**What you have to do**
Find the line holding "For the database, I" in the entries below. Give it again exactly, along with every line after it up to and including the line holding "### 10. Python".

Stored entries
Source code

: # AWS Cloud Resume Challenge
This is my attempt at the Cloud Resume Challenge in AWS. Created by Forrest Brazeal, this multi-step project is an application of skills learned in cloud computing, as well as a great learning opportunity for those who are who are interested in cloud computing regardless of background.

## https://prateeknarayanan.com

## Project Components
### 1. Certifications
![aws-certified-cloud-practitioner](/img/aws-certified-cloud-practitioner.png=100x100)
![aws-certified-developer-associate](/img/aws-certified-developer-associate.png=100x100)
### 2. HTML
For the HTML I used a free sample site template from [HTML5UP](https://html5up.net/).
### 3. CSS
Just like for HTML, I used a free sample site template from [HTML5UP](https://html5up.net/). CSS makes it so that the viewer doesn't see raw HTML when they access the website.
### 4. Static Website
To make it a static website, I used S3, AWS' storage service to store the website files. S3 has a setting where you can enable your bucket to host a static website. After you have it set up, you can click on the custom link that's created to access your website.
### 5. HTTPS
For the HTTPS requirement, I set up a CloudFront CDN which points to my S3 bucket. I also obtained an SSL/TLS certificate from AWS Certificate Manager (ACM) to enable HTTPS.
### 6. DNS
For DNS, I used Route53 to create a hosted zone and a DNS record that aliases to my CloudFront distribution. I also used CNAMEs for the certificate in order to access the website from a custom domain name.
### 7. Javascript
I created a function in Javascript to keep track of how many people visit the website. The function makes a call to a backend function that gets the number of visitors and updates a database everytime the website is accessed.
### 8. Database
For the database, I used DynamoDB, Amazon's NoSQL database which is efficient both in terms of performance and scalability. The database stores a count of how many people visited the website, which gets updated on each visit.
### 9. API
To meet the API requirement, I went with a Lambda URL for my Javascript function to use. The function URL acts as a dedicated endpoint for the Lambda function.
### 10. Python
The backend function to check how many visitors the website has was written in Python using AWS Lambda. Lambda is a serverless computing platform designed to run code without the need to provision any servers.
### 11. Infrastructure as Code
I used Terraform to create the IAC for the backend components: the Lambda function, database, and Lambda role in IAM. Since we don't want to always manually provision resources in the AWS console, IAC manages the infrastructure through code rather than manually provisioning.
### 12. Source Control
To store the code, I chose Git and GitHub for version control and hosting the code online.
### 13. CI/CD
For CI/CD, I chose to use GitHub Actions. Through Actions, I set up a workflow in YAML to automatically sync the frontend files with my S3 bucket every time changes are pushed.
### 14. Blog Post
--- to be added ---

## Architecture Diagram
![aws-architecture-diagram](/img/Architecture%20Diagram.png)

**Task response**
For the database, I used DynamoDB, Amazon's NoSQL database which is efficient both in terms of performance and scalability. The database stores a count of how many people visited the website, which gets updated on each visit.
### 9. API
To meet the API requirement, I went with a Lambda URL for my Javascript function to use. The function URL acts as a dedicated endpoint for the Lambda function.
### 10. Python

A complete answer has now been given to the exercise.